▶ [About this exercise] Scan the data below for the string "assets". Show every line where it turns up.

[Excerpts from a dataset]
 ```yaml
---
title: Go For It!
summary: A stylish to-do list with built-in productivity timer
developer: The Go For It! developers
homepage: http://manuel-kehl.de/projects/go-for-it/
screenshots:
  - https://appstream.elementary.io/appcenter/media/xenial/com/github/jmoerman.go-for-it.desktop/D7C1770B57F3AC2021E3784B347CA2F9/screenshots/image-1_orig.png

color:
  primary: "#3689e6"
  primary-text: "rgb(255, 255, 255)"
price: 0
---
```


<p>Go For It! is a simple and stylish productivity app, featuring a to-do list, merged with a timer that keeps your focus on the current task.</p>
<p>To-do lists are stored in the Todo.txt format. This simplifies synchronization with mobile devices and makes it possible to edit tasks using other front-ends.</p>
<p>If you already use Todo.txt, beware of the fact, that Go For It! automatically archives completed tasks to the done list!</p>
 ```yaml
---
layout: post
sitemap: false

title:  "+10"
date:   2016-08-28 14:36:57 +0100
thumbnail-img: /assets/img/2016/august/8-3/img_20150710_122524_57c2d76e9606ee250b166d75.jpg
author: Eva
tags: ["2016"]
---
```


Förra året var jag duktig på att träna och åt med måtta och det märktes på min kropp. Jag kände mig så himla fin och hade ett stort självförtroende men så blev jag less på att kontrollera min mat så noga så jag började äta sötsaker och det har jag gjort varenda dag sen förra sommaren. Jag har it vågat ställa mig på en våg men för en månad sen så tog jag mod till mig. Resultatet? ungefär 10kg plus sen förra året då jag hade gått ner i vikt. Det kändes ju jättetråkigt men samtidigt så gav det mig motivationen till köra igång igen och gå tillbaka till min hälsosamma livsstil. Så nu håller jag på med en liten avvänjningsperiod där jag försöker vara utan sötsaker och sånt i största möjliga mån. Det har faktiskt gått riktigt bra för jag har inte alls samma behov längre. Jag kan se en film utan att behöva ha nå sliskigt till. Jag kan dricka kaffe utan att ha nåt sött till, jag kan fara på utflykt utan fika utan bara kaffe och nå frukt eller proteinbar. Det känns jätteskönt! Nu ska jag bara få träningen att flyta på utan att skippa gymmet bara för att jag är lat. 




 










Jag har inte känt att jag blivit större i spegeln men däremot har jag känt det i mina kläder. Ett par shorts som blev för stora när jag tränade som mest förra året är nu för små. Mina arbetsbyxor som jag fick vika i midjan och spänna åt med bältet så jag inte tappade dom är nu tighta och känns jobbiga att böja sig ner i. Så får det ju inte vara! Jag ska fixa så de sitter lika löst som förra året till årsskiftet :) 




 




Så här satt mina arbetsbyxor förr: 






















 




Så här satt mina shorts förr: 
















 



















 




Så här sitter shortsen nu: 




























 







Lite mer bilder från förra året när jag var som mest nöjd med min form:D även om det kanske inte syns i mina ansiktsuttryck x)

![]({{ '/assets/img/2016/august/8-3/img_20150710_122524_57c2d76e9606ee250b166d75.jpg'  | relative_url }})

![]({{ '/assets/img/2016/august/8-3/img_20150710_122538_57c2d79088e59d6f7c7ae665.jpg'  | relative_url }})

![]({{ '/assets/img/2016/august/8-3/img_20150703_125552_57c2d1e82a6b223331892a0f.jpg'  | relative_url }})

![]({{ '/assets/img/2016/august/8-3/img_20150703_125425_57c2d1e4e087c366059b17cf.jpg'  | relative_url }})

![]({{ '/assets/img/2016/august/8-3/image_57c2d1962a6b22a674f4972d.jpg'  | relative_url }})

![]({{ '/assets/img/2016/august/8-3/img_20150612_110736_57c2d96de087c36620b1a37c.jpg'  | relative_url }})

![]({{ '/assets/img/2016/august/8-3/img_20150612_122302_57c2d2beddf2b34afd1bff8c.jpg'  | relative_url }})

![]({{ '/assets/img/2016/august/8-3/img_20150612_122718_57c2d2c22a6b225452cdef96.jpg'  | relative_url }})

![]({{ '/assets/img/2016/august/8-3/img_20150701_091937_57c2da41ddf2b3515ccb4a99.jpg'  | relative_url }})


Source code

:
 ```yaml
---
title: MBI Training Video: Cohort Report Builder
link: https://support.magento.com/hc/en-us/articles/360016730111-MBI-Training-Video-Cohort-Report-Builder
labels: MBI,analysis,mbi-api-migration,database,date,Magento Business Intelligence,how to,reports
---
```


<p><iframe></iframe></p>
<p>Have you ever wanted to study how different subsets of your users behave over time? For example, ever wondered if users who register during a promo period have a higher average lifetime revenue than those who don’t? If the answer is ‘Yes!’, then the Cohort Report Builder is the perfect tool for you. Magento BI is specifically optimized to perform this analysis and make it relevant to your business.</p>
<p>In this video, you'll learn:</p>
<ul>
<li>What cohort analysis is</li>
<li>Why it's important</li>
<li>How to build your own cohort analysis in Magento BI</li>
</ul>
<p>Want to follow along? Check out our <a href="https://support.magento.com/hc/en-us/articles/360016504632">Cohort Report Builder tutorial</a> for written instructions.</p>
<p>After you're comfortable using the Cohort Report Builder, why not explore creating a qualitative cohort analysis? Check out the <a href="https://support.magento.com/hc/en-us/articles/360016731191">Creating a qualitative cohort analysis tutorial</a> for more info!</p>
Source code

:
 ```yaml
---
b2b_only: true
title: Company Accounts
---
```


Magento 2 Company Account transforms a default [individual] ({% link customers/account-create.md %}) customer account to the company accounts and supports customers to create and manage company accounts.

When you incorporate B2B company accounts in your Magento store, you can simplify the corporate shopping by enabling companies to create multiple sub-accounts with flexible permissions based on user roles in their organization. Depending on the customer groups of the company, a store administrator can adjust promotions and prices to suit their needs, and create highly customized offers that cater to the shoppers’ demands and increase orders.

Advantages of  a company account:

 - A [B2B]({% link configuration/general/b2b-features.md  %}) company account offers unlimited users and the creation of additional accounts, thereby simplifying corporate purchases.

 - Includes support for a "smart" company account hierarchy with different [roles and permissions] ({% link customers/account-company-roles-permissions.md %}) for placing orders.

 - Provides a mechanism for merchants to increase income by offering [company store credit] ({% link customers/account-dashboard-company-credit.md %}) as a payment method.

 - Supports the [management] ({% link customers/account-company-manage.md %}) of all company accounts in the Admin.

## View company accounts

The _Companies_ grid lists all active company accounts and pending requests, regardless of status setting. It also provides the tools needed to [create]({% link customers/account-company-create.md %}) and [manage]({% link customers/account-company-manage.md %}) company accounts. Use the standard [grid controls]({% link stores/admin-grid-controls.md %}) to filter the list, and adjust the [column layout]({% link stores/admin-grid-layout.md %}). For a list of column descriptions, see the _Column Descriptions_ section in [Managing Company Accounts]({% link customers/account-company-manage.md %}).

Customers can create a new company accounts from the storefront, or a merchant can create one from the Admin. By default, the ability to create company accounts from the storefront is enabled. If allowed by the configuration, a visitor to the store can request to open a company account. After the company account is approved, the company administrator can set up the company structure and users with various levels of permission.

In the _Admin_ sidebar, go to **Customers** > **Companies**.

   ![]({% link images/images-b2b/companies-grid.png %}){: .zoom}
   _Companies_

▶ [Solved problem]
thumbnail-img: /assets/img/2016/august/8-3/img_20150710_122524_57c2d76e9606ee250b166d75.jpg
![]({{ '/assets/img/2016/august/8-3/img_20150710_122524_57c2d76e9606ee250b166d75.jpg'  | relative_url }})
![]({{ '/assets/img/2016/august/8-3/img_20150710_122538_57c2d79088e59d6f7c7ae665.jpg'  | relative_url }})
![]({{ '/assets/img/2016/august/8-3/img_20150703_125552_57c2d1e82a6b223331892a0f.jpg'  | relative_url }})
![]({{ '/assets/img/2016/august/8-3/img_20150703_125425_57c2d1e4e087c366059b17cf.jpg'  | relative_url }})
![]({{ '/assets/img/2016/august/8-3/image_57c2d1962a6b22a674f4972d.jpg'  | relative_url }})
![]({{ '/assets/img/2016/august/8-3/img_20150612_110736_57c2d96de087c36620b1a37c.jpg'  | relative_url }})
![]({{ '/assets/img/2016/august/8-3/img_20150612_122302_57c2d2beddf2b34afd1bff8c.jpg'  | relative_url }})
![]({{ '/assets/img/2016/august/8-3/img_20150612_122718_57c2d2c22a6b225452cdef96.jpg'  | relative_url }})
![]({{ '/assets/img/2016/august/8-3/img_20150701_091937_57c2da41ddf2b3515ccb4a99.jpg'  | relative_url }})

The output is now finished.